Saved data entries
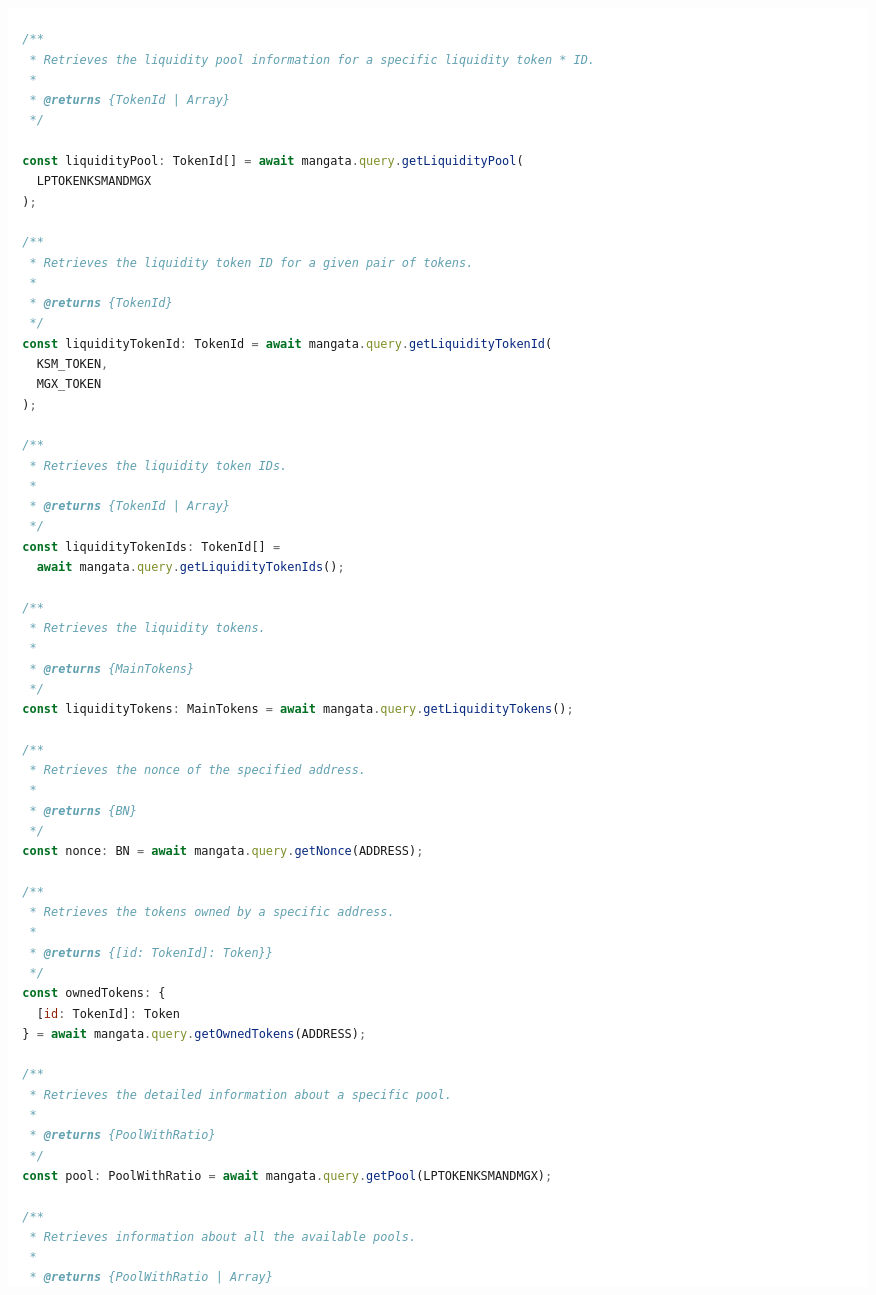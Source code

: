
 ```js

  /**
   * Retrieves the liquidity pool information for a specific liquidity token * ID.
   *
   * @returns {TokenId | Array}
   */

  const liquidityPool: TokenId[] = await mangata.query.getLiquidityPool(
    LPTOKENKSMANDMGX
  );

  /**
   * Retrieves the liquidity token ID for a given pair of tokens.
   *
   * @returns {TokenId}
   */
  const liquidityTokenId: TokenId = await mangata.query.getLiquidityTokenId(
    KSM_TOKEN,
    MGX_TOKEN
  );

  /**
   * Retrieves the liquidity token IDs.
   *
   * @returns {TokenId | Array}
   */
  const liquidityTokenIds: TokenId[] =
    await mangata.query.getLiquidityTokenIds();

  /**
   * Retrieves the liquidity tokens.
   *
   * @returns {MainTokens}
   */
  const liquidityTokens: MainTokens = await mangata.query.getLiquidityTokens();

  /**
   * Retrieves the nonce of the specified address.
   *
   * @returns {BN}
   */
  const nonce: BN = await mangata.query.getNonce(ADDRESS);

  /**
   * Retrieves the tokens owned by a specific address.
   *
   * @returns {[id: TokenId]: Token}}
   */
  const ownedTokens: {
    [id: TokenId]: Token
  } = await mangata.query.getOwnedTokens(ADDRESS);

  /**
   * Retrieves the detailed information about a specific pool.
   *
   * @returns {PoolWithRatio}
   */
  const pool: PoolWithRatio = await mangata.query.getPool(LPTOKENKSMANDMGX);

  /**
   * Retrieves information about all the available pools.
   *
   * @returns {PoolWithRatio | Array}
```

**The task:** Which of the lines in the data contain the string "nonce"? Return each one.

**Solution to this task:**
   * Retrieves the nonce of the specified address.
  const nonce: BN = await mangata.query.getNonce(ADDRESS);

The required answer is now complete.